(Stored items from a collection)
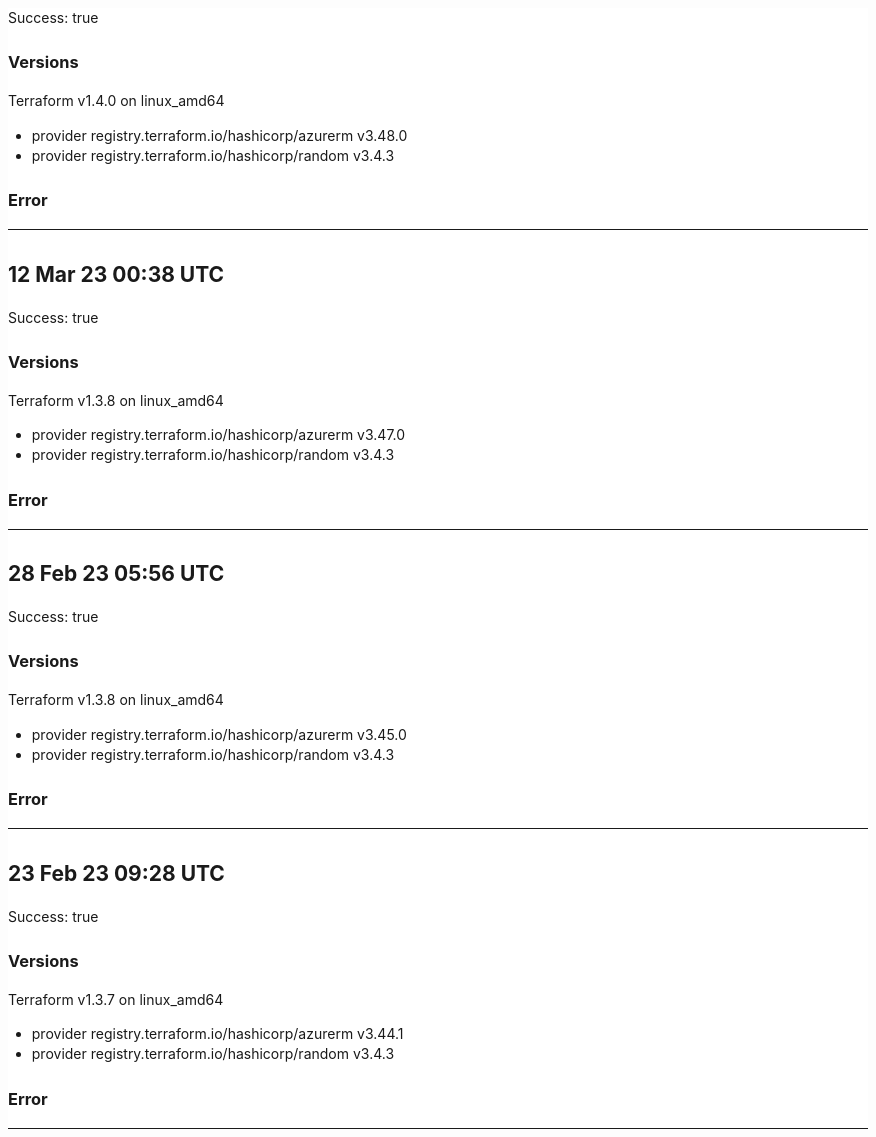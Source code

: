 Success: true

### Versions

Terraform v1.4.0
on linux_amd64
+ provider registry.terraform.io/hashicorp/azurerm v3.48.0
+ provider registry.terraform.io/hashicorp/random v3.4.3

### Error



---

## 12 Mar 23 00:38 UTC

Success: true

### Versions

Terraform v1.3.8
on linux_amd64
+ provider registry.terraform.io/hashicorp/azurerm v3.47.0
+ provider registry.terraform.io/hashicorp/random v3.4.3

### Error



---

## 28 Feb 23 05:56 UTC

Success: true

### Versions

Terraform v1.3.8
on linux_amd64
+ provider registry.terraform.io/hashicorp/azurerm v3.45.0
+ provider registry.terraform.io/hashicorp/random v3.4.3

### Error



---

## 23 Feb 23 09:28 UTC

Success: true

### Versions

Terraform v1.3.7
on linux_amd64
+ provider registry.terraform.io/hashicorp/azurerm v3.44.1
+ provider registry.terraform.io/hashicorp/random v3.4.3

### Error



---

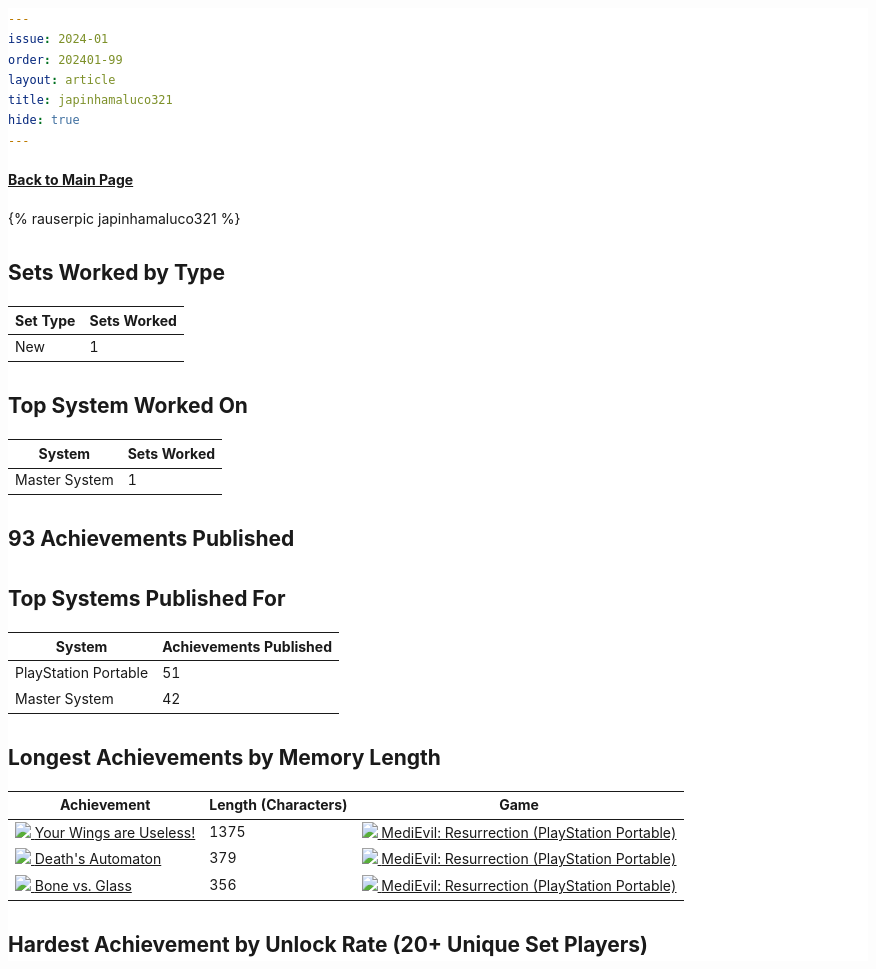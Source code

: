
 ```yaml
---
issue: 2024-01
order: 202401-99
layout: article
title: japinhamaluco321
hide: true
---
```


#### [Back to Main Page](../dev-year-in-review.html)

<div class="bingo-winner">{% rauserpic japinhamaluco321 %}</div>

## Sets Worked by Type

| Set Type | Sets Worked |
| -------- | ----------- |
| New      | 1           |

## Top System Worked On

| System        | Sets Worked |
| ------------- | ----------- |
| Master System | 1           |

## 93 Achievements Published

## Top Systems Published For

| System               | Achievements Published |
| -------------------- | ---------------------- |
| PlayStation Portable | 51                     |
| Master System        | 42                     |

## Longest Achievements by Memory Length

| Achievement                                                                                                                                                                                                                                                        | Length (Characters) | Game                                                                                                                                                                                                                                                |
| ------------------------------------------------------------------------------------------------------------------------------------------------------------------------------------------------------------------------------------------------------------------ | ------------------- | --------------------------------------------------------------------------------------------------------------------------------------------------------------------------------------------------------------------------------------------------- |
| <a class="gameicon-link" href="https://retroachievements.org/achievement/343422" target="_blank" rel="noopener"> <img class="gameicon" src="https://s3-eu-west-1.amazonaws.com/i.retroachievements.org/Badge/387907.png"> <span>Your Wings are Useless!</span></a> | 1375                | <a class="gameicon-link" href="https://retroachievements.org/game/3572" target="_blank" rel="noopener"> <img class="gameicon" src="https://retroachievements.org/Images/075441.png"> <span>MediEvil: Resurrection (PlayStation Portable)</span></a> |
| <a class="gameicon-link" href="https://retroachievements.org/achievement/336808" target="_blank" rel="noopener"> <img class="gameicon" src="https://s3-eu-west-1.amazonaws.com/i.retroachievements.org/Badge/414975.png"> <span>Death's Automaton</span></a>       | 379                 | <a class="gameicon-link" href="https://retroachievements.org/game/3572" target="_blank" rel="noopener"> <img class="gameicon" src="https://retroachievements.org/Images/075441.png"> <span>MediEvil: Resurrection (PlayStation Portable)</span></a> |
| <a class="gameicon-link" href="https://retroachievements.org/achievement/329223" target="_blank" rel="noopener"> <img class="gameicon" src="https://s3-eu-west-1.amazonaws.com/i.retroachievements.org/Badge/370327.png"> <span>Bone vs. Glass</span></a>          | 356                 | <a class="gameicon-link" href="https://retroachievements.org/game/3572" target="_blank" rel="noopener"> <img class="gameicon" src="https://retroachievements.org/Images/075441.png"> <span>MediEvil: Resurrection (PlayStation Portable)</span></a> |



## Hardest Achievement by Unlock Rate (20+ Unique Set Players)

**Work request**
The lines above that hold the word "Worked" are the ones to copy.

**Written reply**
## Sets Worked by Type
| Set Type | Sets Worked |
## Top System Worked On
| System        | Sets Worked |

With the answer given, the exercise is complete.